▶ **Goal of the exercise**: What is the number of lines in the data that contain "mean"? Respond with nothing else.

(Stored items from a collection)
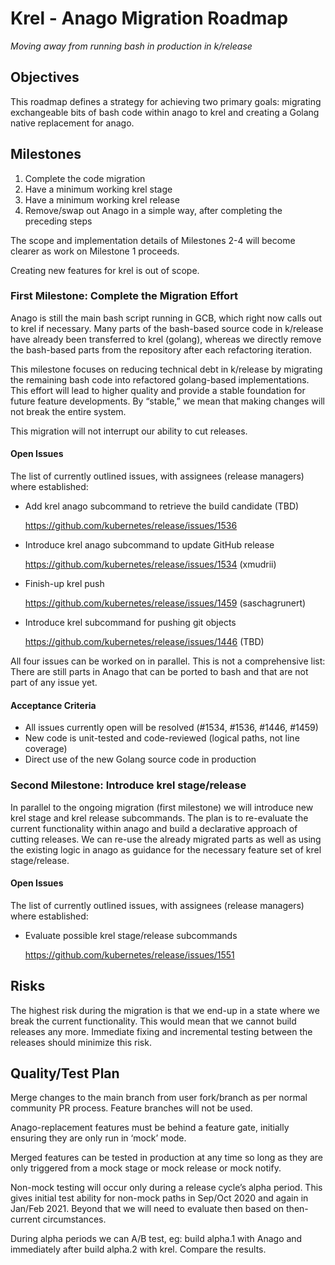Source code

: # Krel - Anago Migration Roadmap

_Moving away from running bash in production in k/release_

## Objectives

This roadmap defines a strategy for achieving two primary goals: migrating
exchangeable bits of bash code within anago to krel and creating a Golang native
replacement for anago.

## Milestones

1. Complete the code migration
1. Have a minimum working krel stage
1. Have a minimum working krel release
1. Remove/swap out Anago in a simple way, after completing the preceding steps

The scope and implementation details of Milestones 2-4 will become clearer as
work on Milestone 1 proceeds.

Creating new features for krel is out of scope.

### First Milestone: Complete the Migration Effort

Anago is still the main bash script running in GCB, which right now calls out to
krel if necessary. Many parts of the bash-based source code in k/release have
already been transferred to krel (golang), whereas we directly remove the
bash-based parts from the repository after each refactoring iteration.

This milestone focuses on reducing technical debt in k/release by migrating the
remaining bash code into refactored golang-based implementations. This effort
will lead to higher quality and provide a stable foundation for future feature
developments. By “stable,” we mean that making changes will not break the entire
system.

This migration will not interrupt our ability to cut releases.

#### Open Issues

The list of currently outlined issues, with assignees (release managers) where
established:

- Add krel anago subcommand to retrieve the build candidate (TBD)

  https://github.com/kubernetes/release/issues/1536

- Introduce krel anago subcommand to update GitHub release

  https://github.com/kubernetes/release/issues/1534 (xmudrii)

- Finish-up krel push

  https://github.com/kubernetes/release/issues/1459 (saschagrunert)

- Introduce krel subcommand for pushing git objects

  https://github.com/kubernetes/release/issues/1446 (TBD)

All four issues can be worked on in parallel. This is not a comprehensive list:
There are still parts in Anago that can be ported to bash and that are not part
of any issue yet.

#### Acceptance Criteria

- All issues currently open will be resolved (#1534, #1536, #1446, #1459)
- New code is unit-tested and code-reviewed (logical paths, not line coverage)
- Direct use of the new Golang source code in production

### Second Milestone: Introduce krel stage/release

In parallel to the ongoing migration (first milestone) we will introduce new
krel stage and krel release subcommands. The plan is to re-evaluate the current
functionality within anago and build a declarative approach of cutting releases.
We can re-use the already migrated parts as well as using the existing logic in
anago as guidance for the necessary feature set of krel stage/release.

#### Open Issues

The list of currently outlined issues, with assignees (release managers) where
established:

- Evaluate possible krel stage/release subcommands

  https://github.com/kubernetes/release/issues/1551

## Risks

The highest risk during the migration is that we end-up in a state where we
break the current functionality. This would mean that we cannot build releases
any more. Immediate fixing and incremental testing between the releases should
minimize this risk.

## Quality/Test Plan

Merge changes to the main branch from user fork/branch as per normal community
PR process. Feature branches will not be used.

Anago-replacement features must be behind a feature gate, initially ensuring
they are only run in ‘mock’ mode.

Merged features can be tested in production at any time so long as they are only
triggered from a mock stage or mock release or mock notify.

Non-mock testing will occur only during a release cycle’s alpha period. This
gives initial test ability for non-mock paths in Sep/Oct 2020 and again in
Jan/Feb 2021. Beyond that we will need to evaluate then based on then-current
circumstances.

During alpha periods we can A/B test, eg: build alpha.1 with Anago and
immediately after build alpha.2 with krel. Compare the results.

▶ **Solution below**: 2